> **SOURCE DATA**
* * *

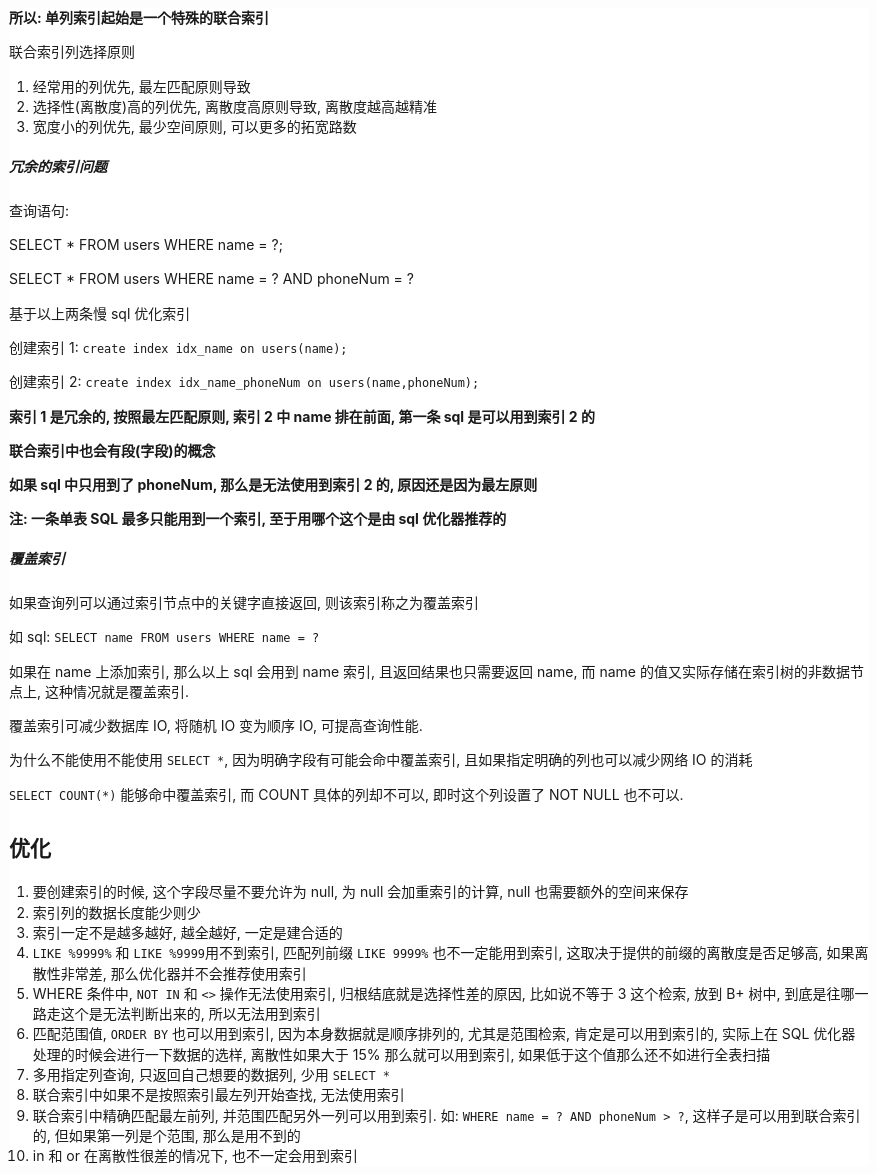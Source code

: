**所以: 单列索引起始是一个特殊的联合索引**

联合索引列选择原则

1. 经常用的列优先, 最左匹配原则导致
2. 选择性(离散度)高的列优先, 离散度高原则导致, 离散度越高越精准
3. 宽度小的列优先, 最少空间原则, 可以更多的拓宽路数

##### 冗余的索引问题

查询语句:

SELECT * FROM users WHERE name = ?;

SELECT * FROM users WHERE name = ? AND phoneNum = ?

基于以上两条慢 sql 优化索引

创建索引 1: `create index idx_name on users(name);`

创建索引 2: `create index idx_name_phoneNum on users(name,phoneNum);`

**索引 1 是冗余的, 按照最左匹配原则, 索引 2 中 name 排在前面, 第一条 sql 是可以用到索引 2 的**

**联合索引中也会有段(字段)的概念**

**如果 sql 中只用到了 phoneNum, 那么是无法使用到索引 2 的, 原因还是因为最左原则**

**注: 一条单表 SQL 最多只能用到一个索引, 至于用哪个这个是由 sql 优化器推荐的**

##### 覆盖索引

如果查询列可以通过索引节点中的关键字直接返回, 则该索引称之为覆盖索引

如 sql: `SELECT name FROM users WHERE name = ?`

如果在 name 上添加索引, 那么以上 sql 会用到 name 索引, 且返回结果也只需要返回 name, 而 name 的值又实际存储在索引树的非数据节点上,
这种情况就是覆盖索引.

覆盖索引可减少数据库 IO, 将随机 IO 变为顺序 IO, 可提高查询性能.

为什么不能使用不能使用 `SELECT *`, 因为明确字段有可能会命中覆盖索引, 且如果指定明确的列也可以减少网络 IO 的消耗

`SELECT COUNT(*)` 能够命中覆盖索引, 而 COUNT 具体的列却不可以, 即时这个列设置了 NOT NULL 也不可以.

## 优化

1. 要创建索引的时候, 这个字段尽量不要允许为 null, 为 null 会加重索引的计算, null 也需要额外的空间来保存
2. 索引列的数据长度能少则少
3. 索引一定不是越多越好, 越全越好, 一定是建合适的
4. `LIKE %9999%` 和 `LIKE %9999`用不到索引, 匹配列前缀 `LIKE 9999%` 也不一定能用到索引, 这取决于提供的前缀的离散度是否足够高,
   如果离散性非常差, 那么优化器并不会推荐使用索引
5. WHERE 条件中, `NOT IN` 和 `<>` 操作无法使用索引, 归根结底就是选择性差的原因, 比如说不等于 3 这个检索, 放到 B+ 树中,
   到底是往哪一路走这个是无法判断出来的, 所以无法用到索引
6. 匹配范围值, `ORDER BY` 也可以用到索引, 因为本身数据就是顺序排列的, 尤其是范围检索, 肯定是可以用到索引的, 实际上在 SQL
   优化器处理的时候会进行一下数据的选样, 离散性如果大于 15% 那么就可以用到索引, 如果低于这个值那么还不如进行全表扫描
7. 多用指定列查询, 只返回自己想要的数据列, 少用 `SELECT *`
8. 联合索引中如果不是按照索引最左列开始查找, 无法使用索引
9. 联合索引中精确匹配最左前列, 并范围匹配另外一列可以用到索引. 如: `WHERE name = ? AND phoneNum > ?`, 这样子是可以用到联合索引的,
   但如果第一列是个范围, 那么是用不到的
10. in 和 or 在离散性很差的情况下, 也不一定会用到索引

* * *

Copy the listing exactly. Leave the pictures out.

> **WRITTEN ANSWER**
Source code

:**所以: 单列索引起始是一个特殊的联合索引**

联合索引列选择原则

1. 经常用的列优先, 最左匹配原则导致
2. 选择性(离散度)高的列优先, 离散度高原则导致, 离散度越高越精准
3. 宽度小的列优先, 最少空间原则, 可以更多的拓宽路数

##### 冗余的索引问题

查询语句:

SELECT * FROM users WHERE name = ?;

SELECT * FROM users WHERE name = ? AND phoneNum = ?

基于以上两条慢 sql 优化索引

创建索引 1: `create index idx_name on users(name);`

创建索引 2: `create index idx_name_phoneNum on users(name,phoneNum);`

**索引 1 是冗余的, 按照最左匹配原则, 索引 2 中 name 排在前面, 第一条 sql 是可以用到索引 2 的**

**联合索引中也会有段(字段)的概念**

**如果 sql 中只用到了 phoneNum, 那么是无法使用到索引 2 的, 原因还是因为最左原则**

**注: 一条单表 SQL 最多只能用到一个索引, 至于用哪个这个是由 sql 优化器推荐的**

##### 覆盖索引

如果查询列可以通过索引节点中的关键字直接返回, 则该索引称之为覆盖索引

如 sql: `SELECT name FROM users WHERE name = ?`

如果在 name 上添加索引, 那么以上 sql 会用到 name 索引, 且返回结果也只需要返回 name, 而 name 的值又实际存储在索引树的非数据节点上,
这种情况就是覆盖索引.

覆盖索引可减少数据库 IO, 将随机 IO 变为顺序 IO, 可提高查询性能.

为什么不能使用不能使用 `SELECT *`, 因为明确字段有可能会命中覆盖索引, 且如果指定明确的列也可以减少网络 IO 的消耗

`SELECT COUNT(*)` 能够命中覆盖索引, 而 COUNT 具体的列却不可以, 即时这个列设置了 NOT NULL 也不可以.

## 优化

1. 要创建索引的时候, 这个字段尽量不要允许为 null, 为 null 会加重索引的计算, null 也需要额外的空间来保存
2. 索引列的数据长度能少则少
3. 索引一定不是越多越好, 越全越好, 一定是建合适的
4. `LIKE %9999%` 和 `LIKE %9999`用不到索引, 匹配列前缀 `LIKE 9999%` 也不一定能用到索引, 这取决于提供的前缀的离散度是否足够高,
   如果离散性非常差, 那么优化器并不会推荐使用索引
5. WHERE 条件中, `NOT IN` 和 `<>` 操作无法使用索引, 归根结底就是选择性差的原因, 比如说不等于 3 这个检索, 放到 B+ 树中,
   到底是往哪一路走这个是无法判断出来的, 所以无法用到索引
6. 匹配范围值, `ORDER BY` 也可以用到索引, 因为本身数据就是顺序排列的, 尤其是范围检索, 肯定是可以用到索引的, 实际上在 SQL
   优化器处理的时候会进行一下数据的选样, 离散性如果大于 15% 那么就可以用到索引, 如果低于这个值那么还不如进行全表扫描
7. 多用指定列查询, 只返回自己想要的数据列, 少用 `SELECT *`
8. 联合索引中如果不是按照索引最左列开始查找, 无法使用索引
9. 联合索引中精确匹配最左前列, 并范围匹配另外一列可以用到索引. 如: `WHERE name = ? AND phoneNum > ?`, 这样子是可以用到联合索引的,
   但如果第一列是个范围, 那么是用不到的
10. in 和 or 在离散性很差的情况下, 也不一定会用到索引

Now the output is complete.